March | 2011 | Jonathan Stray

It’s impossible to build a computer system that helps people find or filter information without at some point making editorial judgements. That’s because search and collaborative filtering algorithms embody human judgement about what is important to know. I’ve been pointing this out for years, and it seems particularly relevant to the journalism profession today as it grapples with the digital medium. It’s this observation which is the bridge between the front page and the search results page, and it suggests a new generation of digital news products that are far more useful than just online translations of a newspaper.

It’s easy to understand where human judgement enters into information filtering algorithms, if you think about how such things are built. At some point a programmer writes some code for, say, a search engine, and tests it by looking at the output on a variety of different queries. Are the results good? In what way do they fall short of the social goals of the software? How should the code be changed? It’s not possible to write a search engine without a strong concept of what “good” results are, and that is an editorial judgement.

I bring this up now for two reasons. One is an ongoing, active debate over “news applications” — small programs designed with journalistic intent — and their role in journalism. Meanwhile, for several years Google’s public language has been slowly shifting from “our search results are objective” to “our search results represent our opinion.” The transition seems to have been completed a few weeks ago, when Matt Cutts spoke to Wired about Google’s new page ranking algorithm:

In some sense when people come to Google, that’s exactly what they’re asking for — our editorial judgment. They’re expressed via algorithms. When someone comes to Google, the only way to be neutral is either to randomize the links or to do it alphabetically.

There it is, from the mouth of the bot. “Our editorial judgment” is “expressed via algorithms.” Google is saying that they have and employ editorial judgement, and that they write algorithms to embody it. They use algorithms instead of hand-curated lists of links, which was Yahoo’s failed web navigation strategy of the late 1990s, because manual curation doesn’t scale to whole-web sizes and can’t be personalized. Yet hand selection of articles is what human editors do every day in assembling the front page. It is valuable, but can’t fulfill every need.

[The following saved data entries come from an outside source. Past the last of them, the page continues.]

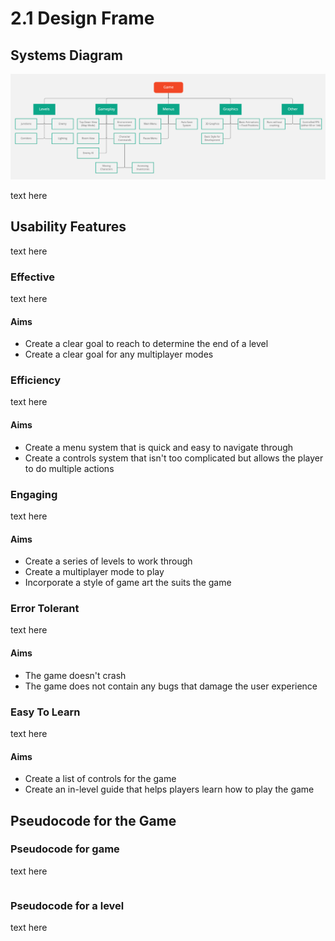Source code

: # 2.1 Design Frame

## Systems Diagram

![A system diagram for my game, featuring most of the planned features.](../.gitbook/assets/system-diagram.png)

text here

## Usability Features

text here

### Effective

text here

#### Aims

* Create a clear goal to reach to determine the end of a level
* Create a clear goal for any multiplayer modes

### Efficiency

text here

#### Aims

* Create a menu system that is quick and easy to navigate through
* Create a controls system that isn't too complicated but allows the player to do multiple actions

### Engaging

text here

#### Aims

* Create a series of levels to work through
* Create a multiplayer mode to play
* Incorporate a style of game art the suits the game

### Error Tolerant

text here

#### Aims

* The game doesn't crash
* The game does not contain any bugs that damage the user experience

### Easy To Learn

text here

#### Aims

* Create a list of controls for the game
* Create an in-level guide that helps players learn how to play the game

## Pseudocode for the Game

### Pseudocode for game

text here

```
```

### Pseudocode for a level

text here

```
```
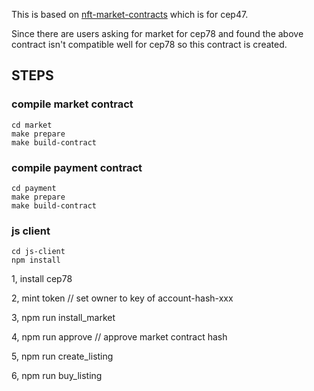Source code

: This is based on [nft-market-contracts](https://github.com/casper-ecosystem/nft-market-contracts) which is for cep47.

Since there are users asking for market for cep78 and found the above contract isn't compatible well for cep78 so this contract is created.


## STEPS

### compile market contract

```
cd market
make prepare
make build-contract
```

### compile payment contract

```
cd payment
make prepare
make build-contract
```

### js client

```
cd js-client
npm install
```
1, install cep78

2, mint token // set owner to key of account-hash-xxx

3, npm run install_market

4, npm run approve // approve market contract hash 

5, npm run create_listing 

6, npm run buy_listing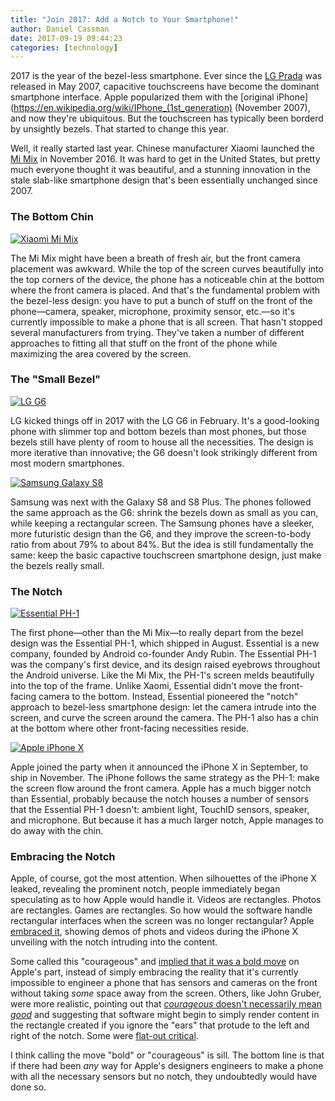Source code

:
 ```yaml
---
title: "Join 2017: Add a Notch to Your Smartphone!"
author: Daniel Cassman
date: 2017-09-19 09:44:23
categories: [technology]
---
```


2017 is the year of the bezel-less smartphone. Ever since the [LG Prada](https://en.wikipedia.org/wiki/LG_Prada) was released in May 2007, capacitive touchscreens have become the dominant smartphone interface. Apple popularized them with the [original iPhone](https://en.wikipedia.org/wiki/IPhone_(1st_generation) (November 2007), and now they're ubiquitous. But the touchscreen has typically been borderd by unsightly bezels. That started to change this year.

Well, it really started last year. Chinese manufacturer Xiaomi launched the [Mi Mix](http://www.mi.com/en/mix/) in November 2016. It was hard to get in the United States, but pretty much everyone thought it was beautiful, and a stunning innovation in the stale slab-like smartphone design that's been essentially unchanged since 2007.

### The Bottom Chin

<a href="/assets/images/xiaomi-mi-mix.png"><img class="wrapped left" src="/assets/images/xiaomi-mi-mix.png" title="Xiaomi Mi Mix"></a>

The Mi Mix might have been a breath of fresh air, but the front camera placement was awkward. While the top of the screen curves beautifully into the top corners of the device, the phone has a noticeable chin at the bottom where the front camera is placed. And that's the fundamental problem with the bezel-less design: you have to put a bunch of stuff on the front of the phone&mdash;camera, speaker, microphone, proximity sensor, etc.&mdash;so it's currently impossible to make a phone that is all screen. That hasn't stopped several manufacturers from trying. They've taken a number of different approaches to fitting all that stuff on the front of the phone while maximizing the area covered by the screen.

### The "Small Bezel" 

<a href="https://upload.wikimedia.org/wikipedia/commons/thumb/a/a8/LG_G6_%EC%A0%9C%ED%92%88%EC%82%AC%EC%A7%84.png/320px-LG_G6_%EC%A0%9C%ED%92%88%EC%82%AC%EC%A7%84.png" title="LG G6"><img class="wrapped right" src="https://upload.wikimedia.org/wikipedia/commons/thumb/a/a8/LG_G6_%EC%A0%9C%ED%92%88%EC%82%AC%EC%A7%84.png/320px-LG_G6_%EC%A0%9C%ED%92%88%EC%82%AC%EC%A7%84.png" title="LG G6"></a>

LG kicked things off in 2017 with the LG G6 in February. It's a good-looking phone with slimmer top and bottom bezels than most phones, but those bezels still have plenty of room to house all the necessities. The design is more iterative than innovative; the G6 doesn't look strikingly different from most modern smartphones.

<a href="/assets/images/samsung-galaxy-s8.png" title="Samsung Galaxy S8"><img class="wrapped left" src="/assets/images/samsung-galaxy-s8.png" title="Samsung Galaxy S8"></a>

Samsung was next with the Galaxy S8 and S8 Plus. The phones followed the same approach as the G6: shrink the bezels down as small as you can, while keeping a rectangular screen. The Samsung phones have a sleeker, more futuristic design than the G6, and they improve the screen-to-body ratio from about 79% to about 84%. But the idea is still fundamentally the same: keep the basic capactive touchscreen smartphone design, just make the bezels really small.

### The Notch

<a href="/assets/images/essential-phone-transparent.png" title="Essential PH-1"><img class="wrapped right" src="/assets/images/essential-phone-transparent.png" title="Essential PH-1"></a>

The first phone&mdash;other than the Mi Mix&mdash;to really depart from the bezel design was the Essential PH-1, which shipped in August. Essential is a new company, founded by Android co-founder Andy Rubin. The Essential PH-1 was the company's first device, and its design raised eyebrows throughout the Android universe. Like the Mi Mix, the PH-1's screen melds beautifully into the top of the frame. Unlike Xaomi, Essential didn't move the front-facing camera to the bottom. Instead, Essential pioneered the "notch" approach to bezel-less smartphone design: let the camera intrude into the screen, and curve the screen around the camera. The PH-1 also has a chin at the bottom where other front-facing necessities reside.

<a href="https://store.storeimages.cdn-apple.com/4974/as-images.apple.com/is/image/AppleInc/aos/published/images/i/ph/iphone/x/iphone-x-select-2017?wid=189&hei=376&fmt=png-alpha&qlt=95&.v=1504378258086" title="Apple iPhone X"><img class="wrapped left" src="https://store.storeimages.cdn-apple.com/4974/as-images.apple.com/is/image/AppleInc/aos/published/images/i/ph/iphone/x/iphone-x-select-2017?wid=189&hei=376&fmt=png-alpha&qlt=95&.v=1504378258086" title="Apple iPhone X"></a>

Apple joined the party when it announced the iPhone X in September, to ship in November. The iPhone follows the same strategy as the PH-1: make the screen flow around the front camera. Apple has a much bigger notch than Essential, probably because the notch houses a number of sensors that the Essential PH-1 doesn't: ambient light, TouchID sensors, speaker, and microphone. But because it has a much larger notch, Apple manages to do away with the chin.

### Embracing the Notch

Apple, of course, got the most attention. When silhouettes of the iPhone X leaked, revealing the prominent notch, people immediately began speculating as to how Apple would handle it. Videos are rectangles. Photos are rectangles. Games are rectangles. So how would the software handle rectangular interfaces when the screen was no longer rectangular? Apple [embraced it](https://developer.apple.com/ios/human-interface-guidelines/overview/iphone-x/), showing demos of phots and videos during the iPhone X unveiling with the notch intruding into the content.

Some called this "courageous" and [implied that it was a bold move](https://marco.org/2017/09/18/courage) on Apple's part, instead of simply embracing the reality that it's currently impossible to engineer a phone that has sensors and cameras on the front without taking _some_ space away from the screen. Others, like John Gruber, were more realistic, pointing out that [_courageous_ doesn't necessarily mean _good_](https://daringfireball.net/linked/2017/09/18/courage-of-the-notch) and suggesting that software might begin to simply render content in the rectangle created if you ignore the "ears" that protude to the left and right of the notch. Some were [flat-out critical](https://www.theverge.com/2017/9/14/16306298/apple-iphone-x-screen-notch).

I think calling the move "bold" or "courageous" is sill. The bottom line is that if there had been _any_ way for Apple's designers engineers to make a phone with all the necessary sensors but no notch, they undoubtedly would have done so.

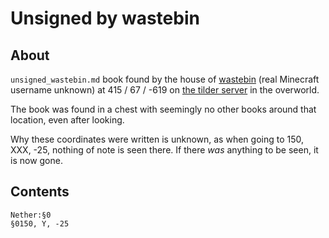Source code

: # Unsigned by wastebin

## About
`unsigned_wastebin.md` book found by the house of [wastebin](https://wastebin.neocities.org) (real Minecraft username unknown) at 415 / 67 / -619 on [the tilder server](https://mc.tildeverse.org) in the overworld.

The book was found in a chest with seemingly no other books around that location, even after looking.

Why these coordinates were written is unknown, as when going to 150, XXX, -25, nothing of note is seen there. If there _was_ anything to be seen, it is now gone.

## Contents
```
Nether:§0
§0150, Y, -25
```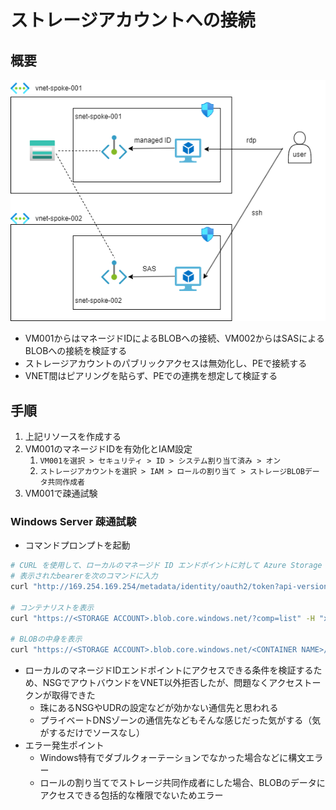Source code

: # ストレージアカウントへの接続

## 概要

![](../../drawio/export/azure002.png)

- VM001からはマネージドIDによるBLOBへの接続、VM002からはSASによるBLOBへの接続を検証する
- ストレージアカウントのパブリックアクセスは無効化し、PEで接続する
- VNET間はピアリングを貼らず、PEでの連携を想定して検証する

## 手順

1. 上記リソースを作成する
2. VM001のマネージドIDを有効化とIAM設定
   1. `VM001を選択 > セキュリティ > ID > システム割り当て済み > オン`
   2. `ストレージアカウントを選択 > IAM > ロールの割り当て > ストレージBLOBデータ共同作成者`
3. VM001で疎通試験

### Windows Server 疎通試験

- コマンドプロンプトを起動

```sh
# CURL を使用して、ローカルのマネージド ID エンドポイントに対して Azure Storage のアクセス トークンを取得するよう要求
# 表示されたbearerを次のコマンドに入力
curl "http://169.254.169.254/metadata/identity/oauth2/token?api-version=2018-02-01&resource=https%3A%2F%2Fstorage.azure.com%2F" -H Metadata:true

# コンテナリストを表示
curl "https://<STORAGE ACCOUNT>.blob.core.windows.net/?comp=list" -H "x-ms-version: 2017-11-09" -H "Authorization: Bearer <ACCESS TOKEN>"

# BLOBの中身を表示
curl "https://<STORAGE ACCOUNT>.blob.core.windows.net/<CONTAINER NAME>/<FILE NAME>" -H "x-ms-version: 2017-11-09" -H "Authorization: Bearer <ACCESS TOKEN>"
```

- ローカルのマネージドIDエンドポイントにアクセスできる条件を検証するため、NSGでアウトバウンドをVNET以外拒否したが、問題なくアクセストークンが取得できた
	- 珠にあるNSGやUDRの設定などが効かない通信先と思われる
	- プライベートDNSゾーンの通信先などもそんな感じだった気がする（気がするだけでソースなし）
- エラー発生ポイント
	- Windows特有でダブルクォーテーションでなかった場合などに構文エラー
	- ロールの割り当てでストレージ共同作成者にした場合、BLOBのデータにアクセスできる包括的な権限でないためエラー
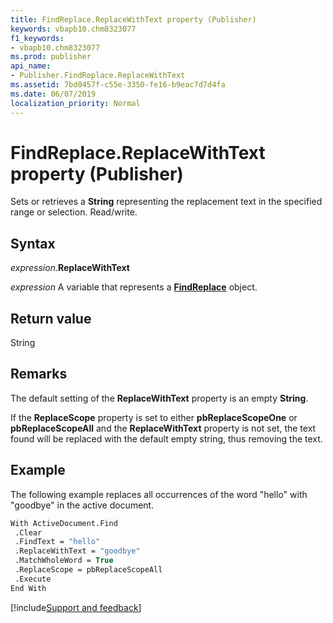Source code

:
 ```yaml
---
title: FindReplace.ReplaceWithText property (Publisher)
keywords: vbapb10.chm8323077
f1_keywords:
- vbapb10.chm8323077
ms.prod: publisher
api_name:
- Publisher.FindReplace.ReplaceWithText
ms.assetid: 7bd0457f-c55e-3350-fe16-b9eac7d7d4fa
ms.date: 06/07/2019
localization_priority: Normal
---
```



# FindReplace.ReplaceWithText property (Publisher)

Sets or retrieves a **String** representing the replacement text in the specified range or selection. Read/write.


## Syntax

_expression_.**ReplaceWithText**

_expression_ A variable that represents a **[FindReplace](Publisher.FindReplace.md)** object.


## Return value

String


## Remarks

The default setting of the **ReplaceWithText** property is an empty **String**.

If the **ReplaceScope** property is set to either **pbReplaceScopeOne** or **pbReplaceScopeAll** and the **ReplaceWithText** property is not set, the text found will be replaced with the default empty string, thus removing the text.


## Example

The following example replaces all occurrences of the word "hello" with "goodbye" in the active document.

```vb
With ActiveDocument.Find 
 .Clear 
 .FindText = "hello" 
 .ReplaceWithText = "goodbye" 
 .MatchWholeWord = True 
 .ReplaceScope = pbReplaceScopeAll 
 .Execute 
End With
```

[!include[Support and feedback](~/includes/feedback-boilerplate.md)]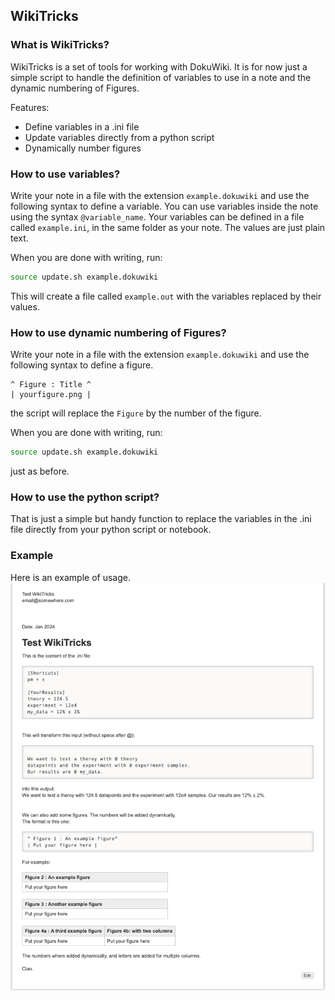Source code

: ## WikiTricks


### What is WikiTricks?

WikiTricks is a set of tools for working with DokuWiki. It is for now just a simple script to handle the definition of variables to use in a note and the dynamic numbering of Figures.

Features:
 * Define variables in a .ini file
 * Update variables directly from a python script
 * Dynamically number figures
 

### How to use variables?

Write your note in a file with the extension `example.dokuwiki` and use the following syntax to define a variable. You can use variables inside the note using the syntax `@variable_name`. 
Your variables can be defined in a file called `example.ini`, in the same folder as your note. The values are just plain text. 

When you are done with writing, run: 

```bash
source update.sh example.dokuwiki
```

This will create a file called `example.out` with the variables replaced by their values.


### How to use dynamic numbering of Figures?

Write your note in a file with the extension `example.dokuwiki` and use the following syntax to define a figure. 

```
^ Figure : Title ^
| yourfigure.png | 
```

the script will replace the `Figure` by the number of the figure. 

When you are done with writing, run: 

```bash 
source update.sh example.dokuwiki
```

just as before. 


### How to use the python script?

That is just a simple but handy function to replace the variables in the .ini file directly from your python script or notebook. 


### Example

Here is an example of usage. 
![example](screenshot.png)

Informing people takes more than reporting
Like a web search engine, journalism is about getting people the accurate information they need or want. But professional journalism is built upon pre-digital institutions and economic models, and newsrooms are geared around content creation, not getting people information. The distinction is important, and journalism’s lack of attention to information filtering and organization seems like a big omission, an omission that explains why technology companies have become powerful players in news.

I don’t mean to suggest that going out and getting the story — aka “reporting” — isn’t important. Obviously, someone has to provide the original report that then ricochets through the web via social media, links, and endless reblogging. Further, there is evidence that very few people do original reporting. Last year I counted the percentage of news outlets did their own reporting on one big story, and found that only 13 of 121 stories listed on Google News did not simply copy information found elsewhere. A contemporaneous Pew study of the news ecosystem of Baltimore found that most reporting was still done by print newspapers, with very little contributed by “new media,” though this study has been criticized for a number of potentially serious category problems. I’ve also repeatedly experienced the power that a single original report can have, as when I made a few phone calls to discover that Jurgen Habermas is not on Twitter, or worked with AP colleagues to get the first confirmation from network operators that Egypt had dropped off the internet. Working in a newsroom, obsessively watching the news propagate through the web, I see this every day: it’s amazing how few people actually pump original reports into the ecosystem.

But reporting isn’t everything. It’s not nearly enough. Reporting is just one part of ensuring that important public information is available, findable, and known. This is where journalism can learn something from search engines, because I suspect what we really want is a hybrid of human and algorithmic judgement.

As conceived in the pre-digital era, news is a non-personalized, non-interactive stream of updates about a small number of local or global stories. The first and most obvious departure from this model would be the ability to search within a news product for particular stories of interest. But the search function on most news websites is terrible, and mostly fails at the core task of helping people find the best stories about a topic of interest. If you doubt this, try going to your favorite news site and searching for that good story that you read there last month. Partially this is technical neglect. But at root this problem is about newsroom culture: the primary product is seen to be getting the news out, not helping people find what is there. (Also, professional journalism is really bad at linking between stories, and most news orgs don’t do fine-grained tracking of social sharing of their content, which are two of primary signals that search engines use to determine which articles are the most relevant.)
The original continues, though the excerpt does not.